The line containing "## Конфигурация" marks the end: output every line of the data up to it, and that line too, exactly as written.
────────
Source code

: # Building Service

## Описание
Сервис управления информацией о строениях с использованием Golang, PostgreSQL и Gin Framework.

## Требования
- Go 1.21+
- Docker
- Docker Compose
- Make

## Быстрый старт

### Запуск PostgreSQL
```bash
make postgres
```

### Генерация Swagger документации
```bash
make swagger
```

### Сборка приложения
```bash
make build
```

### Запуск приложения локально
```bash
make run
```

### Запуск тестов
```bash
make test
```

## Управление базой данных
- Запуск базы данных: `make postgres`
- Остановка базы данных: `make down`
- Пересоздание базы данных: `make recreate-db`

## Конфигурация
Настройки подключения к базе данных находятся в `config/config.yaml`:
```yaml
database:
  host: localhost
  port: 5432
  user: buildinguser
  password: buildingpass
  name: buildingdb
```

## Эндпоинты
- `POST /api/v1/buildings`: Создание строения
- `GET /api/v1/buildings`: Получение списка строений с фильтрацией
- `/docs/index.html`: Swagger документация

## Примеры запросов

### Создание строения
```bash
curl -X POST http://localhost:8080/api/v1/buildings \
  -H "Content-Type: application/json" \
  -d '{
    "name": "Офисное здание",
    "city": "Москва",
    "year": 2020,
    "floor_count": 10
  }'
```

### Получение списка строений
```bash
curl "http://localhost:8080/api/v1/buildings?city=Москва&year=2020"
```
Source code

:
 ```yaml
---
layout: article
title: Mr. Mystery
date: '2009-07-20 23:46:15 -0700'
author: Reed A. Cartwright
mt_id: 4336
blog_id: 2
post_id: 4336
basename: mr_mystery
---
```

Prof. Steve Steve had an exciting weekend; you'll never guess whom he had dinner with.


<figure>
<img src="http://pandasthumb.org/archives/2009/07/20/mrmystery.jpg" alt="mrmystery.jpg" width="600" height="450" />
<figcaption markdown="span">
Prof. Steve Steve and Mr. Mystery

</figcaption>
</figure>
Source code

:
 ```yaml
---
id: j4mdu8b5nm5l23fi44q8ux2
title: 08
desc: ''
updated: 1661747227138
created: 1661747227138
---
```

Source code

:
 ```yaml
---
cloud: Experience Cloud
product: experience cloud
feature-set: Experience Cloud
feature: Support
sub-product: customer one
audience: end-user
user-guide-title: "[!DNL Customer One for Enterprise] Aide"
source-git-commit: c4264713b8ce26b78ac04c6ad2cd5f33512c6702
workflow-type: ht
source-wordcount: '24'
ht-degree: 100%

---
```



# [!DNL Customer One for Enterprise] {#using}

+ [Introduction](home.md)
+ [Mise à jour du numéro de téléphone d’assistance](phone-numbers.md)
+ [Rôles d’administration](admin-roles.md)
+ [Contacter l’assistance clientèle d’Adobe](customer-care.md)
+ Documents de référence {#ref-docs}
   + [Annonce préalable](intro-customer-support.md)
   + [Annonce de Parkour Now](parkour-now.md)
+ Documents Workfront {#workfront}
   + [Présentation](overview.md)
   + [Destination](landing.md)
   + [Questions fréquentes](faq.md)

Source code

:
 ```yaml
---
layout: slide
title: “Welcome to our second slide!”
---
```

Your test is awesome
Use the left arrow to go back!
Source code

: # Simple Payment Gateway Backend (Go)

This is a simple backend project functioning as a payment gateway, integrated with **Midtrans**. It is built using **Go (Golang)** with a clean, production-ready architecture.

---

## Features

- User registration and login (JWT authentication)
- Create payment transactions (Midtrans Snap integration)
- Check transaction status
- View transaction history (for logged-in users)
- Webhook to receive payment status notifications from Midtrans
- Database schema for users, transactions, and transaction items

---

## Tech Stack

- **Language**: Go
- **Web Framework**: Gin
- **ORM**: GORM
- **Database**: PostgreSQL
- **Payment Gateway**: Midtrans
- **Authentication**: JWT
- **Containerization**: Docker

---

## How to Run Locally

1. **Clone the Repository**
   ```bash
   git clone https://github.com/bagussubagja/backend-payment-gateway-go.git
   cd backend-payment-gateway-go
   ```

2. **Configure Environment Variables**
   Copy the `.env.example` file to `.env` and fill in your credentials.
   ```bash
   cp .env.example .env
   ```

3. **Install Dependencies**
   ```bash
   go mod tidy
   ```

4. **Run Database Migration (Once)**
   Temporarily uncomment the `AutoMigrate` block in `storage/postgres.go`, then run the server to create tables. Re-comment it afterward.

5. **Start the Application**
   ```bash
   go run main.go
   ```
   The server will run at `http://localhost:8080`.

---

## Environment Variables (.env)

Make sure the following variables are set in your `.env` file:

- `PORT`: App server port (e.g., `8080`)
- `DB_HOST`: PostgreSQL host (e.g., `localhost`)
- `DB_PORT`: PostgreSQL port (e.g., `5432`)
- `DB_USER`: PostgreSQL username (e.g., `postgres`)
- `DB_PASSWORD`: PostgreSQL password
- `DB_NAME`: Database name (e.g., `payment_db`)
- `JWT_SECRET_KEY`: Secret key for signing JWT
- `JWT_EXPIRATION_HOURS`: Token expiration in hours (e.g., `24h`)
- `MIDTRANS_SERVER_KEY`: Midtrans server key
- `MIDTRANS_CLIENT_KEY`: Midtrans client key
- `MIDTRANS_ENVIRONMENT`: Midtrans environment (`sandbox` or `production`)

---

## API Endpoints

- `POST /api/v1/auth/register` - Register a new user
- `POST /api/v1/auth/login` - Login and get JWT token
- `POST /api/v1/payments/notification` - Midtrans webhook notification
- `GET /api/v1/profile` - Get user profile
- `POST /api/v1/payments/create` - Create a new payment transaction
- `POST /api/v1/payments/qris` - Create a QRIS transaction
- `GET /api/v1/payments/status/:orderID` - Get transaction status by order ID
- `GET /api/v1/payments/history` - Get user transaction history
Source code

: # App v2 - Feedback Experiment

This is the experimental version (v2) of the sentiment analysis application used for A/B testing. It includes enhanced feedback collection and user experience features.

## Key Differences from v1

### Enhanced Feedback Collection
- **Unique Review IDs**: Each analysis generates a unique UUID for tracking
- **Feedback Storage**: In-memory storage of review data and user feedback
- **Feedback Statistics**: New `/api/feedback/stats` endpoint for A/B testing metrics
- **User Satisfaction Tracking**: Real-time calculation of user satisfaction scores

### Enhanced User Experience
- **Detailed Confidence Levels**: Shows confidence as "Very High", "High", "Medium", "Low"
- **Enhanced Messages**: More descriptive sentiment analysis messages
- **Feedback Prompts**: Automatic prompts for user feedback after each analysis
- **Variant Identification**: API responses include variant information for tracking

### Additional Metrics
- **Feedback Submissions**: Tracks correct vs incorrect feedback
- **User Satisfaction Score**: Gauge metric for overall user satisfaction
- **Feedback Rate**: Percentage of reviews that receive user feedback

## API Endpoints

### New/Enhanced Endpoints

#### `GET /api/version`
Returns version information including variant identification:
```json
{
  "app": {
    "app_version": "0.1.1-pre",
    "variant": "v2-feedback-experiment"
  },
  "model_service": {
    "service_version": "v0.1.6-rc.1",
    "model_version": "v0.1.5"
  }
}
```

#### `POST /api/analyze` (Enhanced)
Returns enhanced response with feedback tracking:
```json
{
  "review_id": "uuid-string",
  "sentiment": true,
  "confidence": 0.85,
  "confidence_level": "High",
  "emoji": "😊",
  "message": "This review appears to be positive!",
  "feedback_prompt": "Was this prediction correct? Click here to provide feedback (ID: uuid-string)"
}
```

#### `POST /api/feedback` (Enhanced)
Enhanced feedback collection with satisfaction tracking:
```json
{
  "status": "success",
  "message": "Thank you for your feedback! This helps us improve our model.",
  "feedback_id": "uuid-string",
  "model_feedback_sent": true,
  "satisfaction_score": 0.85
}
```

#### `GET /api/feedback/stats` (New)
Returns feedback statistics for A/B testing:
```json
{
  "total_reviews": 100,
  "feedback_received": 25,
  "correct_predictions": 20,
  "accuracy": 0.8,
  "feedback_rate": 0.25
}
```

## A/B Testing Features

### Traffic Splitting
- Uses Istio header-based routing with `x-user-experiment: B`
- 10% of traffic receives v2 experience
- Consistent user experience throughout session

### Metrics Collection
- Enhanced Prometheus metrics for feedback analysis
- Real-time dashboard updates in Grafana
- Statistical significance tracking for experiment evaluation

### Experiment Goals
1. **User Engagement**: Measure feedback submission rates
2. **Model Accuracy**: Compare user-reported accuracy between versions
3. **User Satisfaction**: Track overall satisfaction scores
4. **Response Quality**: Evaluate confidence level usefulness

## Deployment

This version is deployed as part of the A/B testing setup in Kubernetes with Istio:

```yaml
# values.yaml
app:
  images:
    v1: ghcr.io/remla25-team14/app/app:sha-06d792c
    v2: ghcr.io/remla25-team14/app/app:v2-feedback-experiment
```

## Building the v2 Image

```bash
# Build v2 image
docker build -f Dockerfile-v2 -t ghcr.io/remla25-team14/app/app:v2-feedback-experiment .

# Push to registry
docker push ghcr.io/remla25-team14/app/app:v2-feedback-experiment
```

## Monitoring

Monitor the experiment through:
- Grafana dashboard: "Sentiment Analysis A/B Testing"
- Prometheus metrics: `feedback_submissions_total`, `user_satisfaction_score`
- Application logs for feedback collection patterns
────────
Exercise result
Source code

: # Building Service

## Описание
Сервис управления информацией о строениях с использованием Golang, PostgreSQL и Gin Framework.

## Требования
- Go 1.21+
- Docker
- Docker Compose
- Make

## Быстрый старт

### Запуск PostgreSQL
```bash
make postgres
```

### Генерация Swagger документации
```bash
make swagger
```

### Сборка приложения
```bash
make build
```

### Запуск приложения локально
```bash
make run
```

### Запуск тестов
```bash
make test
```

## Управление базой данных
- Запуск базы данных: `make postgres`
- Остановка базы данных: `make down`
- Пересоздание базы данных: `make recreate-db`

## Конфигурация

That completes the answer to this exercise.